- Tadmor Location within Texas Tadmor Location within the United States
- Coordinates: 31°25′45″N 95°10′33″W﻿ / ﻿31.42917°N 95.17583°W
- Country: United States
- State: Texas
- County: Houston
- Elevation: 361 ft (110 m)
- Time zone: UTC-6 (Central (CST))
- • Summer (DST): UTC-5 (CDT)
- Area codes: 430 & 903
- GNIS feature ID: 1382840

= Tadmor, Texas =

Tadmor is an unincorporated community in Houston County, Texas, United States. According to the Handbook of Texas, the community had a population of 67 in 2000.

==History==
The area was first settled in the 1830s and was named after the biblical town of Tadmor. A post office was established at Tadmor in 1885 and remained in operation until 1914. In the mid-1890s, it had two general stores and a cotton gin with a population of 25 inhabitants.
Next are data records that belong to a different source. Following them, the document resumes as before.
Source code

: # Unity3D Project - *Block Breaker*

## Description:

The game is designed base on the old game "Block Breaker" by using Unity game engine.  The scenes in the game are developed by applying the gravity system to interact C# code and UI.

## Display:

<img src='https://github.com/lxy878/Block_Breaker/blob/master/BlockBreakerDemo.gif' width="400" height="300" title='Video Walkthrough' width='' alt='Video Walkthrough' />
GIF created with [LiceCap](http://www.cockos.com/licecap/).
Its population was 67 in 2000.

==Geography==
Tadmor is located on Farm to Market Road 227, 18 mi northeast of Crockett in northeastern Houston County.

==Education==
Two schools opened in Tadmor sometime before 1900, with one for White students and the other for Black students. They closed sometime after the 1930s. Today, the community is served by the Kennard Independent School District.